# Problem to solve:
Show every line below where "frametitle" can be found.

# Available records:
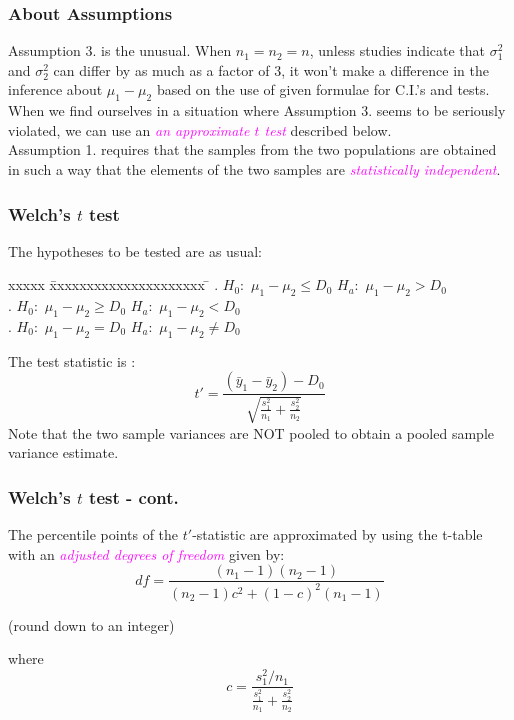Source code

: \documentclass[xcolor=dvipsnames,12pt]{beamer}
\begin{document}
\begin{frame}
\frametitle{About Assumptions}
Assumption 3. is the unusual. When $n_1 = n_2 = n$, unless studies indicate that
$\sigma_1^2$ and $\sigma_2^2$ can differ by as much as a factor
of 3, it won't make a difference in the inference
about $\mu_1 - \mu_2$ based on the use of given formulae
for C.I.'s and tests.\\[.1in] When we find ourselves in a situation where Assumption 3.
seems to be seriously violated, we can use an
\textcolor{magenta}{\textit{an approximate $t$ test}} described below.\\[.1in]
Assumption 1. requires that the samples from the two populations
are obtained in such a way that the elements of the two samples are
\textcolor{magenta}{\textit{statistically independent}}. 
\end{frame}



\begin{frame}
\frametitle{Welch's $t$ test}
The hypotheses to be tested are as usual:
\begin{tabbing}
xxxxx \= xxxxxxxxxxxxxxxxxxxxx \=  \kill
{}. $H_0:$  $\mu_1 - \mu_2 \leq  D_0$ \> $H_a:$  $\mu_1 - \mu_2 > D_0$ \\
. $H_0:$  $\mu_1 - \mu_2 \geq  D_0$ \> $H_a:$  $\mu_1 - \mu_2 < D_0$ \\
. $H_0:$  $\mu_1 - \mu_2 =  D_0$   \> $H_a:$   $\mu_1 - \mu_2 \neq D_0$
\end{tabbing}
 The test statistic is :
$$
  t' = \frac{(\bar{y}_1 - \bar{y}_2) - D_0}
  {\sqrt{\frac{s_1^2}{n_1} + \frac{s_2^2}{n_2}}} 
$$
Note that the two sample variances are NOT pooled to obtain a pooled sample variance estimate.
\end{frame}


\begin{frame}
\frametitle{Welch's $t$ test - cont.}
The percentile points of the $t'$-statistic are approximated by using the t-table with an \textcolor{magenta}{\textit{adjusted degrees of freedom}} given by:
$$
df = \frac{(n_1-1)(n_2-1)}{(n_2-1)c^2 + (1-c)^2(n_1-1)}
$$
\begin{flushright}(round down to an integer)\end{flushright}
 where
$$
  c = \frac{s_1^2/n_1}{\frac{s_1^2}{n_1} + \frac{s_2^2}{n_2}}
$$
\end{frame}
\end{document}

# Result of this exercise:
\frametitle{About Assumptions}
\frametitle{Welch's $t$ test}
\frametitle{Welch's $t$ test - cont.}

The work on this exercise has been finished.